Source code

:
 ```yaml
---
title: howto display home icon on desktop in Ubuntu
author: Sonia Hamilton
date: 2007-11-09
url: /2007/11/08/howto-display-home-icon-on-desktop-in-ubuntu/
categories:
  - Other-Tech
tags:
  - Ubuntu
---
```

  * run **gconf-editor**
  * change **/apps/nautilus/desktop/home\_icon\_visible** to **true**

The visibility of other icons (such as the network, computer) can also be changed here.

*Exercise*. The records above should be duplicated in full, exactly as given.

*Response area*.
Source code

:
 ```yaml
---
title: howto display home icon on desktop in Ubuntu
author: Sonia Hamilton
date: 2007-11-09
url: /2007/11/08/howto-display-home-icon-on-desktop-in-ubuntu/
categories:
  - Other-Tech
tags:
  - Ubuntu
---
```

  * run **gconf-editor**
  * change **/apps/nautilus/desktop/home\_icon\_visible** to **true**

The visibility of other icons (such as the network, computer) can also be changed here.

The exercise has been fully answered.